TechnikDiskussionen über technologische Möglichkeiten und Machbarkeiten häufen sich. Manche zeichnen Horrorvisionen bei gewissen Entwicklungen auf. Und dennoch sind sie nicht zu stoppen…

Vor zwei Jahrzehnten war es kaum denkbar, dass sich einige Jahre später Jugendliche und Erwachsene nur noch via Smartphone unterhalten. Dass ein einziges Gerät soviel Zeit unseres Lebens beanspruchen würde, hielt man für einen indiskutablen Zustand, hätte man ihn kommen sehen. Als sie dann da waren, diese Dinger und immer raffinierter wurden, brannte sich das Bild langsam, schleichend und unaufhaltsam in der Gesellschaft ein. Die Macht der Gewohnheit, die zunächst alles Neue verdammt und wenn es sich doch erst einmal etabliert hat, vergöttert, ist ein typisches Merkmal der menschlichen Natur… 
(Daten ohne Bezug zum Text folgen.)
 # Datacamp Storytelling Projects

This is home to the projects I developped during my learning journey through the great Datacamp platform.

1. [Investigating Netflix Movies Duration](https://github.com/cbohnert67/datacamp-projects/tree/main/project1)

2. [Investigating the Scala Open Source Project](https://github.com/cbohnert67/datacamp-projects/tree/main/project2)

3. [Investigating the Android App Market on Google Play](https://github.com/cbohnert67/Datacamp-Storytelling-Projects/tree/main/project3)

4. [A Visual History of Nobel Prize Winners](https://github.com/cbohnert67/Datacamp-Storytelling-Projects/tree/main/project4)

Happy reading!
Und nun sind sie eben da. Man sieht sie überall und auch Oma zockt schon ganz gewandt an ihrem iPhone, um sich mit den Enkeln überhaupt noch unterhalten zu können. Wer dies nicht tut, wird gnadenlos isoliert. Heute gilt sie noch als fortschrittlich und aufgeschlossen, diese Oma, morgen ist auch dies Alltag geworden, wenn die Jüngeren unter ihnen ins Alter gekommen sind. Genauso wie in der Anfangsphase der smarten Phones, so werden jetzt deren Nutzbarkeiten und Möglichkeiten ausgedehnt. Stichwort: das Handy als Zahlungsmittel und vieles mehr. Viele, auch junge Leute, sträuben sich noch dagegen. Auch sie sind sich die haptischen Gefühle der greifbaren Moneten noch gewohnt. Das nostalgische Sparschwein aus den Jugendjahren ist bei den meistens noch absolut präsent. Man verliere den Bezug zum Geld, überfordere sein Budget maßlos und habe zudem gewaltige Sicherheitsprobleme, so noch der allgemeine Tenor… noch…
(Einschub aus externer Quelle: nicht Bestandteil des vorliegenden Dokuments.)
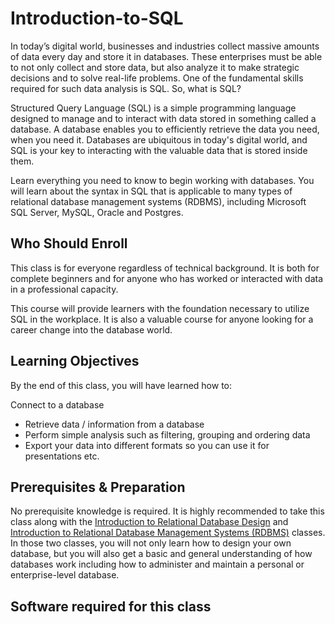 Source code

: # Introduction-to-SQL

In today’s digital world, businesses and industries collect massive amounts of data every day and store it in databases. These enterprises must be able to not only collect and store data, but also analyze it to make strategic decisions and to solve real-life problems. One of the fundamental skills required for such data analysis is SQL. So, what is SQL?

Structured Query Language (SQL) is a simple programming language designed to manage and to interact with data stored in something called a database. A database enables you to efficiently retrieve the data you need, when you need it. Databases are ubiquitous in today's digital world, and SQL is your key to interacting with the valuable data that is stored inside them.

Learn everything you need to know to begin working with databases. You will learn about the syntax in SQL that is applicable to many types of relational database management systems (RDBMS), including Microsoft SQL Server, MySQL, Oracle and Postgres.


## Who Should Enroll

This class is for everyone regardless of technical background. It is both for complete beginners and for anyone who has worked or interacted with data in a professional capacity.

This course will provide learners with the foundation necessary to utilize SQL in the workplace. It is also a valuable course for anyone looking for a career change into the database world.

## Learning Objectives

By the end of this class, you will have learned how to:

Connect to a database
* Retrieve data / information from a database
* Perform simple analysis such as filtering, grouping and ordering data
* Export your data into different formats so you can use it for presentations etc.

## Prerequisites & Preparation

No prerequisite knowledge is required. It is highly recommended to take this class along with the [Introduction to Relational Database Design](https://informal.utexas.edu/classes/introduction-relational-database-design) and [Introduction to Relational Database Management Systems (RDBMS)](https://informal.utexas.edu/classes/introduction-relational-database-management-systems-rdbms) classes. In those two classes, you will not only learn how to design your own database, but you will also get a basic and general understanding of how databases work including how to administer and maintain a personal or enterprise-level database.

## Software required for this class


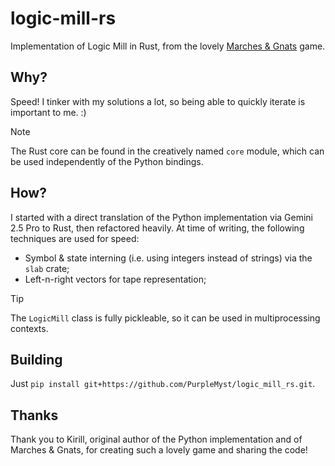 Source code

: logic-mill-rs
=============

Implementation of Logic Mill in Rust, from the lovely [Marches & Gnats](https://mng.quest/) game.

Why?
----

Speed! I tinker with my solutions a lot, so being able to quickly iterate is important to me. :)

> [!NOTE]  
> The Rust core can be found in the creatively named `core` module, which can be used independently
> of the Python bindings.

How?
----

I started with a direct translation of the Python implementation via Gemini 2.5 Pro to Rust, then
refactored heavily. At time of writing, the following techniques are used for speed:
- Symbol & state interning (i.e. using integers instead of strings) via the `slab` crate;
- Left-n-right vectors for tape representation;

> [!TIP]
> The `LogicMill` class is fully pickleable, so it can be used in multiprocessing contexts.

Building
--------

Just `pip install git+https://github.com/PurpleMyst/logic_mill_rs.git`.

Thanks
------

Thank you to Kirill, original author of the Python implementation and of Marches & Gnats, for
creating such a lovely game and sharing the code!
Doch auch diese Zeit wird vergehen, so wie der Widerstand gegen die Eisenbahn, gegen Autos und gegen Flugzeuge irgendwann gebrochen wurde. Das Bild wurde Alltag. „Ja, aber die digitale Technik sei doch nochmal ganz anders einzuschätzen“ hört man hier und da, „das gehe ja so schnell und mache uns total abhängig“. Trotz diesen Stimmen scheint die Entwicklung unaufhaltsam so weiterzugehen.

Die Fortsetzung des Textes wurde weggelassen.